The second ground for reversal, viz., the admission of incompetent testimony, is meritorious. The Court permitted the Commonwealth to prove over the objection of appellant that he was a deserter from the Army. This line of questioning was persistently indulged in by the Commonwealth's Attorney and the only purpose it could have served was to inflame the minds of the jurors. We have consistently held that the proof of another crime unconnected with that for which the accused is being tried is inadmissible and constitutes reversible error. Grigsby v. Commonwealth, 299 Ky. 721, 187 S.W.2d 259, 159 A.L.R. 196, and cases therein cited. It is true that at the close of all the evidence and on the day following the introduction of this line of testimony the Court admonished the jury not to consider the evidence objected to; but, by the time this admonition was given the damage had been done, and we doubt if it was possible for any juror under the circumstances, no matter how fair-minded he may be, to disabuse his mind of such inflammatory testimony. For this reason alone we would be required to reverse the judgment, but other errors in the record likewise impel a reversal.

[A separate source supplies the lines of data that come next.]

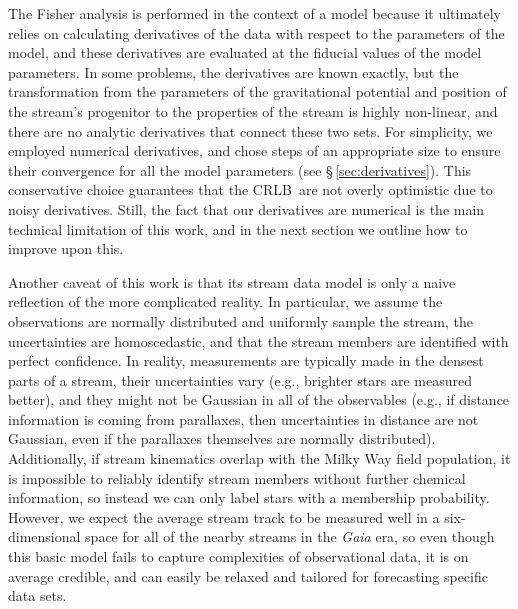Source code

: \documentclass[modern]{aastex62}
\newcommand{\acronym}[1]{{\small{#1}}}
\newcommand{\CRLB}{\acronym{CRLB}}
\begin{document}
The Fisher analysis is performed in the context of a model because it ultimately relies on calculating derivatives of the data with respect to the parameters of the model, and these derivatives are evaluated at the fiducial values of the model parameters.
In some problems, the derivatives are known exactly, but the transformation from the parameters of the gravitational potential and position of the stream's progenitor to the properties of the stream is highly non-linear, and there are no analytic derivatives that connect these two sets.
For simplicity, we employed numerical derivatives, and chose steps of an appropriate size to ensure their convergence for all the model parameters (see \S\,\ref{sec:derivatives}).
This conservative choice guarantees that the \CRLB\ are not overly optimistic due to noisy derivatives.
Still, the fact that our derivatives are numerical is the main technical limitation of this work, and in the next section we outline how to improve upon this.

Another caveat of this work is that its stream data model is only a naive reflection of the more complicated reality. 
In particular, we assume the observations are normally distributed and uniformly sample the stream, the uncertainties are homoscedastic, and that the stream members are identified with perfect confidence. 
In reality, measurements are typically made in the densest parts of a stream, their uncertainties vary (e.g., brighter stars are measured better), and they might not be Gaussian in all of the observables (e.g., if distance information is coming from parallaxes, then uncertainties in distance are not Gaussian, even if the parallaxes themselves are normally distributed).
Additionally, if stream kinematics overlap with the Milky Way field population, it is impossible to reliably identify stream members without further chemical information, so instead we can only label stars with a membership probability.
However, we expect the average stream track to be measured well in a six-dimensional space for all of the nearby streams in the \emph{Gaia} era, so even though this basic model fails to capture complexities of observational data, it is on average credible, and can easily be relaxed and tailored for forecasting specific data sets.
\end{document}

It was competent for the Commonwealth to show that the deceased had accused appellant and one of his codefendants of robbing her, but it was incompetent to go into the details of the robbery which the Commonwealth's Attorney was permitted to do. The mere fact that the deceased had accused two of the conspirators of robbing her was sufficient for the purpose which rendered it competent, and it made no difference, insofar as establishing the motive is concerned, whether the defendants actually committed the robbery or not. Likewise, it was incompetent for the Commonwealth's Attorney to read the evidence of Squire Reid given on the examining trial because it corroborated his testimony and had the effect of exaggerating the facts testified to by the witness. Likewise, it was incompetent to introduce evidence in chief by a witness called in rebuttal.
The complaint in respect to the instructions is that the Court in its instructions permitted the jury to speculate that poison was administered to the deceased by mixing it with other drinks which in themselves were healthy and salutary. This was error because there was no evidence supporting this theory. On the next trial the Court will not make such references. The second objection to the instructions is based on the theory that there was no evidence to support the charge of conspiracy and the Court erred by giving an instruction on conspiracy. This contention is not sound. All of the evidence points to the fact that if appellants committed a murder, they did so in pursuance of a conspiracy.
For the reasons indicated, the judgment is reversed with directions that it be set aside and that appellant be granted a new trial to be conducted in conformity with this opinion.